Qualcosa del genere accadrà ancora il prossimo anno. Nel 1809, infatti, a Shrewsbury, capoluogo dello Shropshire (Inghilterra occidentale), una cittadina industriale, dominata dalla mole del castello e dell'Abbey Church normanni, vedeva la luce Charles Robert Darwin, mentre nel 1859, per i tipi di John Murray, usciva a Londra The Origin of Species by Means of Natural Selection.
Il 2009 scandirà, perciò, due anniversari capitali e attirerà una colluvie di convegni, dibattiti, saggi ove, al ponderoso e ponderato affaticarsi di scienziati, filosofi e teologi, si assocerà il vispo altercare delle polemiche e delle ideologie alternative. Uno dei rischi maggiori, infatti, è che si producano derive da teorie scientifiche a opzioni ideologiche o da tesi teologiche a pronunciamenti apologetici.

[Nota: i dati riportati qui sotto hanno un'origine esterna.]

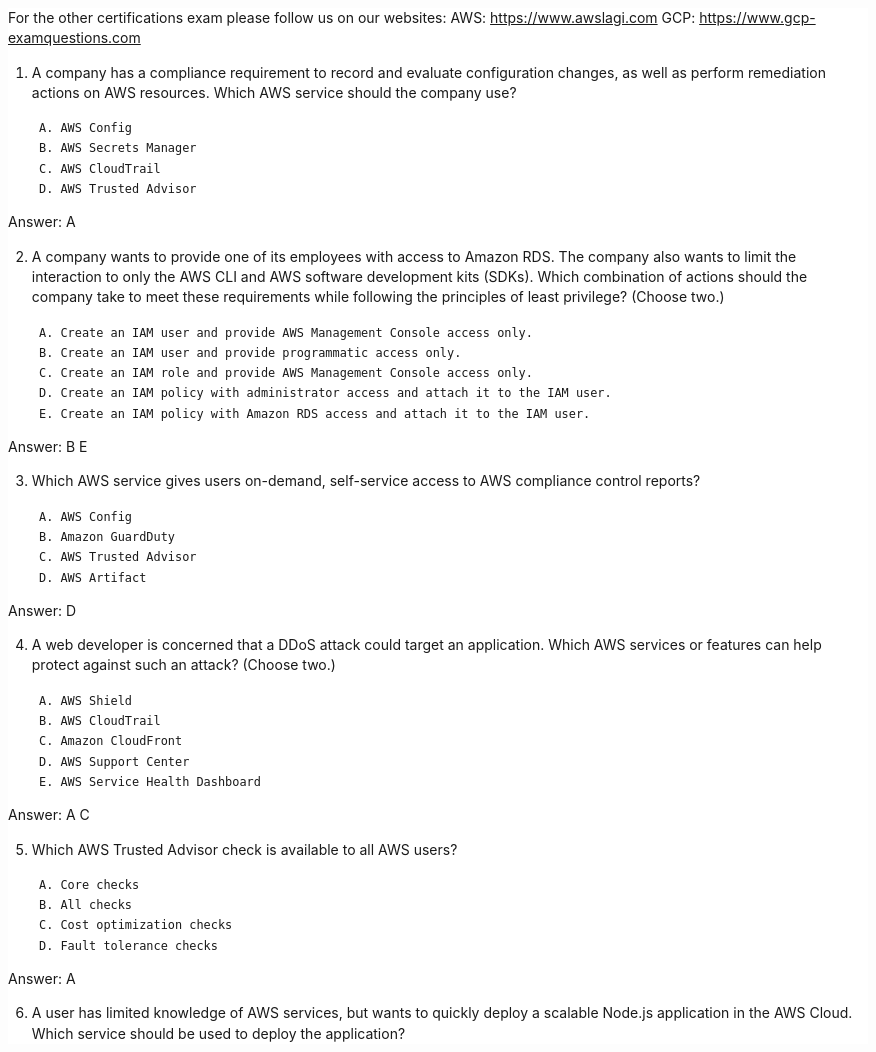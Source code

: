For the other certifications exam please follow us on our websites:
		AWS: https://www.awslagi.com
		GCP: https://www.gcp-examquestions.com

1. A company has a compliance requirement to record and evaluate configuration changes, as well as perform remediation actions on AWS resources. Which AWS service should the company use?

        A. AWS Config
        B. AWS Secrets Manager
        C. AWS CloudTrail
        D. AWS Trusted Advisor

Answer: A

2. A company wants to provide one of its employees with access to Amazon RDS. The company also wants to limit the interaction to only the AWS CLI and AWS software development kits (SDKs). Which combination of actions should the company take to meet these requirements while following the principles of least privilege? (Choose two.)

        A. Create an IAM user and provide AWS Management Console access only.
        B. Create an IAM user and provide programmatic access only.
        C. Create an IAM role and provide AWS Management Console access only.
        D. Create an IAM policy with administrator access and attach it to the IAM user.
        E. Create an IAM policy with Amazon RDS access and attach it to the IAM user.

Answer: B E

3. Which AWS service gives users on-demand, self-service access to AWS compliance control reports?

        A. AWS Config
        B. Amazon GuardDuty
        C. AWS Trusted Advisor
        D. AWS Artifact

Answer: D

4. A web developer is concerned that a DDoS attack could target an application. Which AWS services or features can help protect against such an attack? (Choose two.)

        A. AWS Shield
        B. AWS CloudTrail
        C. Amazon CloudFront
        D. AWS Support Center
        E. AWS Service Health Dashboard

Answer: A C

5. Which AWS Trusted Advisor check is available to all AWS users?

        A. Core checks
        B. All checks
        C. Cost optimization checks
        D. Fault tolerance checks

Answer: A

6. A user has limited knowledge of AWS services, but wants to quickly deploy a scalable Node.js application in the AWS Cloud. Which service should be used to deploy the application?

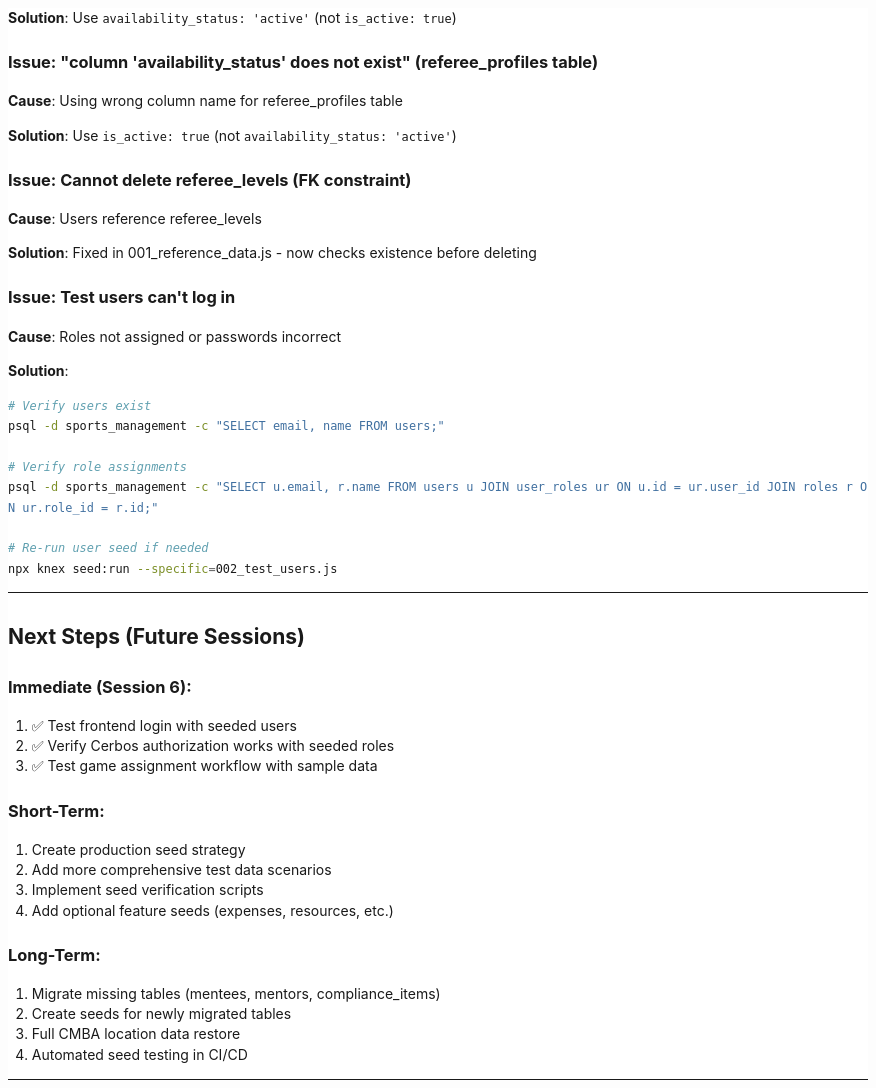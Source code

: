 **Solution**: Use `availability_status: 'active'` (not `is_active: true`)

### Issue: "column 'availability_status' does not exist" (referee_profiles table)

**Cause**: Using wrong column name for referee_profiles table

**Solution**: Use `is_active: true` (not `availability_status: 'active'`)

### Issue: Cannot delete referee_levels (FK constraint)

**Cause**: Users reference referee_levels

**Solution**: Fixed in 001_reference_data.js - now checks existence before deleting

### Issue: Test users can't log in

**Cause**: Roles not assigned or passwords incorrect

**Solution**:
```bash
# Verify users exist
psql -d sports_management -c "SELECT email, name FROM users;"

# Verify role assignments
psql -d sports_management -c "SELECT u.email, r.name FROM users u JOIN user_roles ur ON u.id = ur.user_id JOIN roles r ON ur.role_id = r.id;"

# Re-run user seed if needed
npx knex seed:run --specific=002_test_users.js
```

---

## Next Steps (Future Sessions)

### Immediate (Session 6):
1. ✅ Test frontend login with seeded users
2. ✅ Verify Cerbos authorization works with seeded roles
3. ✅ Test game assignment workflow with sample data

### Short-Term:
1. Create production seed strategy
2. Add more comprehensive test data scenarios
3. Implement seed verification scripts
4. Add optional feature seeds (expenses, resources, etc.)

### Long-Term:
1. Migrate missing tables (mentees, mentors, compliance_items)
2. Create seeds for newly migrated tables
3. Full CMBA location data restore
4. Automated seed testing in CI/CD

---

Tra parentesi, è curioso notare che nelle pur preziose "Garzantine" la voce "Darwin" ha, nel volume dedicato alla Filosofia, quasi centocinquanta righe, mentre nel tomo delle Scienze ne allinea soltanto poco più di trenta! Molto spesso, infatti, l'interesse della teoria darwiniana risiede proprio nel confronto o scontro con le concezioni filosofiche e religiose. Non dimentichiamo, tra l'altro, che l'autore aveva studiato anche teologia a Cambridge e sulla religione egli era stato sempre piuttosto esitante: se nell'autobiografia si delineava come agnostico, nella seconda edizione (1860) de L'Origine della specie, alla frase "vi è qualcosa di grandioso in queste considerazioni sulla vita" aggiungeva a sorpresa: "e sulle varie facoltà di essa, che furono impresse dal Creatore in poche forme o anche una sola".
Confessava in seguito che sulle questioni religiose "il mio giudizio è spesso fluttuante e persino nelle mie fluttuazioni più estreme non sono mai stato ateo nel senso di negare Dio".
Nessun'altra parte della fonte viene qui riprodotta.